# [DATA EXTRACTS]
——
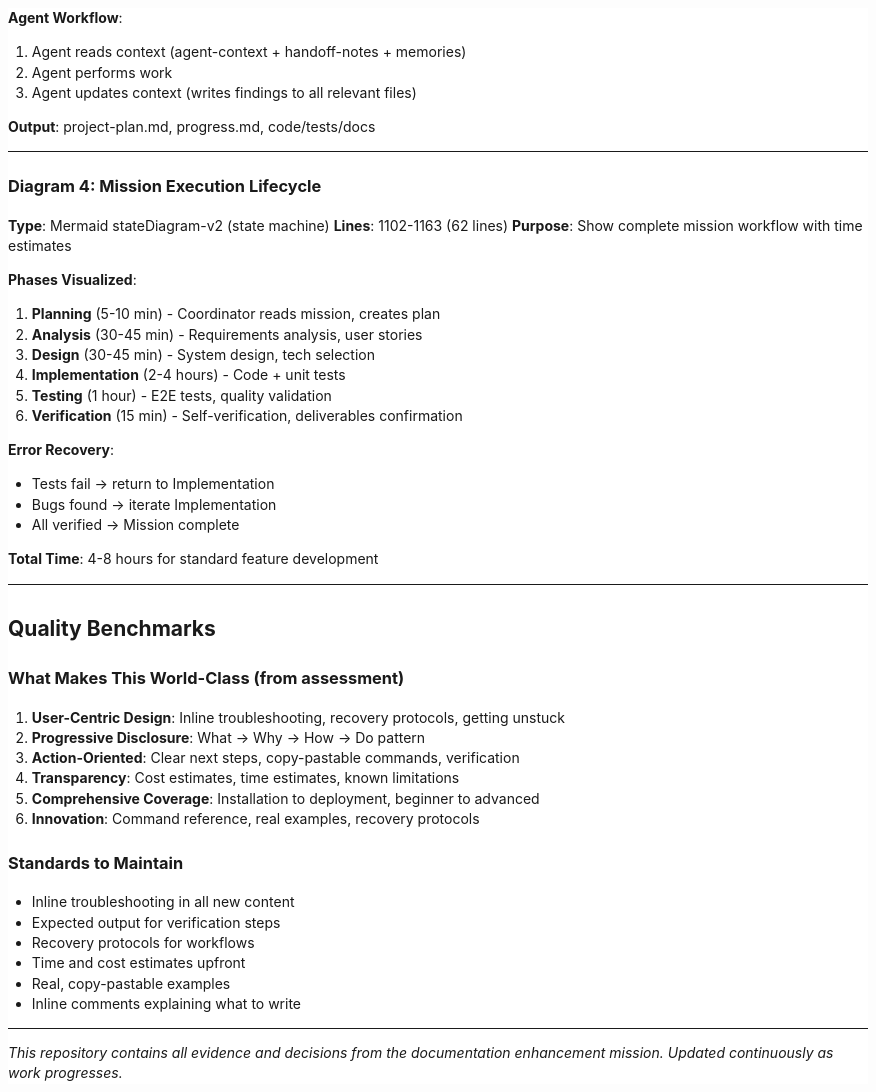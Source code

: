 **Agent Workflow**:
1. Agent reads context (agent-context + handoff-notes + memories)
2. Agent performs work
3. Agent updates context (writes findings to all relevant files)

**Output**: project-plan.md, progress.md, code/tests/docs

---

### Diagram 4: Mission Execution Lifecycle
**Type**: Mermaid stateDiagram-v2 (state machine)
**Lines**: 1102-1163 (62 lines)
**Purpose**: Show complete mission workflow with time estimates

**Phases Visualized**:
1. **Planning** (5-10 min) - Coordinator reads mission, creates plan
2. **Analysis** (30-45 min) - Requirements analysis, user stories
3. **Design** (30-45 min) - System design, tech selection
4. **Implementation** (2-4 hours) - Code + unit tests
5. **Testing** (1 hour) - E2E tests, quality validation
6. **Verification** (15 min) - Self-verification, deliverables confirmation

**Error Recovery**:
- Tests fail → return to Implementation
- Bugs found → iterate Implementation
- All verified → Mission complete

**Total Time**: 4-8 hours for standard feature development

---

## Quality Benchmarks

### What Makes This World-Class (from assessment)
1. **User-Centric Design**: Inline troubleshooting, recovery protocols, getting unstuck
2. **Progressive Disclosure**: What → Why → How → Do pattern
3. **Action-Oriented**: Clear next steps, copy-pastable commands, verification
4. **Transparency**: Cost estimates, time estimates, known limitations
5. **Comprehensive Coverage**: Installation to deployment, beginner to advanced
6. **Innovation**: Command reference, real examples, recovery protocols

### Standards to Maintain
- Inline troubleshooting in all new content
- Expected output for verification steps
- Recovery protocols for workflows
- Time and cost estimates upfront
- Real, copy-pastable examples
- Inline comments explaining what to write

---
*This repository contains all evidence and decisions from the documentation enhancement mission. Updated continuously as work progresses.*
——
# [WHAT IS NEEDED]
With the pictures omitted, set down each line exactly, starting at the first line of the records above and ending with the line that contains "project-plan.md, progress.md, code/tests/docs".

# [EXERCISE RESPONSE]
Source code

: **Agent Workflow**:
1. Agent reads context (agent-context + handoff-notes + memories)
2. Agent performs work
3. Agent updates context (writes findings to all relevant files)

**Output**: project-plan.md, progress.md, code/tests/docs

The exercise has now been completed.